Improvement of electrical conductivity of La0.3Sr0.7Co0.9Fe0.1O3 perovskites for solid oxide fuel cell

Abstract

The electrical conductivity and oxygen permeation of Ca2+, Zn2+ and Mg2+-doped La0.3Sr0.7Co0.9Fe0.1O3 (LSCF) were investigated. The synthesized materials were characterized by XRD, XPS and XAS. LSCFs were synthesized by modified citrate method and studied for the effect of sintering temperature. LSCF sintered at 1200 oC showed the higher oxygen permeation rate and more idealized cubic structure than others. By replacing La3+ and Sr2+ ions of LSCF with Ca2+ ions, La0.3Sr0.7-xCax Co0.9Fe0.1O3 (X = 0 - 0.7) and (La0.3Sr0.7)1-xCaxCo0.9 Fe0.1O3 (X = 0 - 0.4) were successfully synthesized. La0.3Sr0.7-xCaxCo0.9Fe0.1O3 showed pure perovskite phase with primitive cubic form when X = 0 - 0.5 whereas (La0.3Sr0.7)1-xCaxCo0.9Fe0.1O3 exhibited pure perovskite phase with primitive cubic and tetragonal forms when X = 0-0.2 and X = 0.3 - 0.4, respectively.
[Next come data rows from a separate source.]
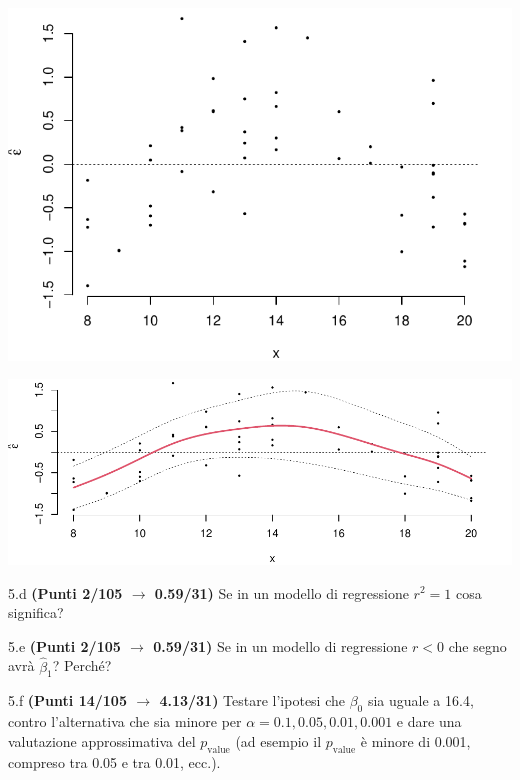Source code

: \documentclass[
  11pt,
]{book}
\theoremstyle{mytheoremstyle}
\theoremstyle{mydefstyle}
\newenvironment{sol}
  {
  \begin{tcolorbox}[enhanced,breakable,arc=0.1mm,boxrule=1pt,colback=white,colframe=iblue,
  title=\bf \fontfamily{lmss}\selectfont \hspace{.5 cm} Soluzione,drop fuzzy shadow]

}{
\end{tcolorbox}
  }
\begin{document}
\begin{center}\includegraphics{Esami_passati_con_soluzioni_files/figure-latex/2024-19,-1} \end{center}

\begin{sol}

\begin{center}\includegraphics{Esami_passati_con_soluzioni_files/figure-latex/2024-20,-1} \end{center}

\end{sol}

5.d \textbf{(Punti 2/105 \(\rightarrow\) 0.59/31)} Se in un modello di regressione \(r^2=1\) cosa significa?

5.e \textbf{(Punti 2/105 \(\rightarrow\) 0.59/31)} Se in un modello di regressione \(r<0\) che segno avrà \(\hat\beta_1\)? Perché?

5.f \textbf{(Punti 14/105 \(\rightarrow\) 4.13/31)} Testare l'ipotesi che \(\beta_0\) sia uguale a 16.4, contro l'alternativa che sia minore per \(\alpha=0.1,0.05,0.01,0.001\) e dare una valutazione approssimativa del \(p_\text{value}\) (ad esempio il \(p_\text{value}\) è minore di 0.001, compreso tra 0.05 e tra 0.01, ecc.).
\end{document}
La0.3Sr0.5Ca0.2Co0.9Fe0.1O3 showed the highest electrical conductivity in this work due to a lot of IS Co4+ and HS Co3+. To improve oxygen permeation of La0.3Sr0.5Ca0.2Co0.9Fe0.1O3, Co3+ and Fe3+ ions were replaced with Zn2+ and Mg2+ ions to obtain La0.3Sr0.5Ca0.2Co0.9-yMyFe0.1O3 and La0.3Sr0.5Ca0.2(Co0.9Fe0.1)1-y MyO3 (M = Zn2+, Mg2+, Y = 0 - 0.05). Only La0.3Sr0.5Ca0.2Co0.9-yZnyFe0.1O3 (Y = 0 - 0.03) were achieved as pure perovskite phase with primitive cubic structure. The oxygen permeation rate was increased with increasing Zn2+ content because high spin Co2+,3+ and oxygen vacancies were increased.